*** Data under study
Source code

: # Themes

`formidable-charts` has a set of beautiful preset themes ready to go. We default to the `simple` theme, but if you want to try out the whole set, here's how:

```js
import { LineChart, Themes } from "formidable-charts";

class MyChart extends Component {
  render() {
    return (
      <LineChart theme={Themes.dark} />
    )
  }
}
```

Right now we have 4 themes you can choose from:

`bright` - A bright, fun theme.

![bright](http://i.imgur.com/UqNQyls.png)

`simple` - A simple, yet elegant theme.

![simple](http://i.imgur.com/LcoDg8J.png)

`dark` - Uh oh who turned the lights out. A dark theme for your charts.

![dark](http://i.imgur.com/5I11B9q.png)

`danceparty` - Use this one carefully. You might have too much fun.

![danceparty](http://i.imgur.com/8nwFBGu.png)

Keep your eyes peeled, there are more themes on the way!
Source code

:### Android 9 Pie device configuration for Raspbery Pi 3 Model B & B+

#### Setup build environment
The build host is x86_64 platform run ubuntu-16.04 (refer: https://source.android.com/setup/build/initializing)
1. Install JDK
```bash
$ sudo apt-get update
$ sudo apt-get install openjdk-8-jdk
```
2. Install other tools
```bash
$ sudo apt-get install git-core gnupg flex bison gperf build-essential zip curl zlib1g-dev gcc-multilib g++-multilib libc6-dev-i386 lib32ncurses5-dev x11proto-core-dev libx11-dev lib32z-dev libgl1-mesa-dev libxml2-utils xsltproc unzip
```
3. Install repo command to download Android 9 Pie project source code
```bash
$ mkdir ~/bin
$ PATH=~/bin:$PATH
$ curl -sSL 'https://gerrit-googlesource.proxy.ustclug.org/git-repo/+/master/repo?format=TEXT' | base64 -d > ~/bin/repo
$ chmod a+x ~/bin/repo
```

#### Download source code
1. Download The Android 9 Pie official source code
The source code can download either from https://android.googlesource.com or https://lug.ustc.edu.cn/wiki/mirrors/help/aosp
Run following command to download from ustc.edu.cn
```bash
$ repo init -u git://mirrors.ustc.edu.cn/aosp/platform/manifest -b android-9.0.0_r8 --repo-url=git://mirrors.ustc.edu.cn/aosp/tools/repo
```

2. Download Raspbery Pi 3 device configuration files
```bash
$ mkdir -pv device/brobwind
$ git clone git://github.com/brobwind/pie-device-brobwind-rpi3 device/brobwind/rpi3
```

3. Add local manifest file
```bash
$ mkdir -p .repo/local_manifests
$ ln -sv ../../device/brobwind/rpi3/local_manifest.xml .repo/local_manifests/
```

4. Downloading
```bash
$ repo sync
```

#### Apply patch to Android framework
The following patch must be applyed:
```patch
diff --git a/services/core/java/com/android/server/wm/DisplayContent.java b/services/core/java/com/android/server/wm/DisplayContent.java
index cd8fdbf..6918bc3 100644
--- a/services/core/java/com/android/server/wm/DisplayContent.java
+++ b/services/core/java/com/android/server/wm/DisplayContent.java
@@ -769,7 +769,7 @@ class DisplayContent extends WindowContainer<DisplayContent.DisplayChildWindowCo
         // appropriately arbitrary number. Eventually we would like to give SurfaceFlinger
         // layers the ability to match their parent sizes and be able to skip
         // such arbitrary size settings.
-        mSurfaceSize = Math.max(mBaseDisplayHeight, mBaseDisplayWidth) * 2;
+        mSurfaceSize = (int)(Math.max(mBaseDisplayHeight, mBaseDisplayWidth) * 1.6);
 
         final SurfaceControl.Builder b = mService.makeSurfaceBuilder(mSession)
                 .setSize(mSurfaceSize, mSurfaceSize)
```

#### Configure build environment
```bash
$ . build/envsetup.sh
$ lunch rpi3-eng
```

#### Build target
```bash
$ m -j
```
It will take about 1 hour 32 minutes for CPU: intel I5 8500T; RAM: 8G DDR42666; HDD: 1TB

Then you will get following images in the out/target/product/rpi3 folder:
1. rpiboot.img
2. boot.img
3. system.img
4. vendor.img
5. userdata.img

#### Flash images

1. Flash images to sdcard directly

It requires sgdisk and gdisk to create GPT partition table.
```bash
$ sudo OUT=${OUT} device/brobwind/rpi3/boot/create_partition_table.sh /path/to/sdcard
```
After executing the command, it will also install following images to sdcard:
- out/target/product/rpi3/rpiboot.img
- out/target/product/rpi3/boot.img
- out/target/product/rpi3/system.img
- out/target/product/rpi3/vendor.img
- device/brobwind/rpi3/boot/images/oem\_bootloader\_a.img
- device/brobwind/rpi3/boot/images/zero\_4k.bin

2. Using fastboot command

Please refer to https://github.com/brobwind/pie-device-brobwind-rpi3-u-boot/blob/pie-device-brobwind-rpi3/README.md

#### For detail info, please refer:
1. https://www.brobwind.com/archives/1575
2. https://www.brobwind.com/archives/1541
******
• Work to complete:
Using the data above, state the number of lines that contain the word "following"; add nothing else.

• Solution for this exercise:
4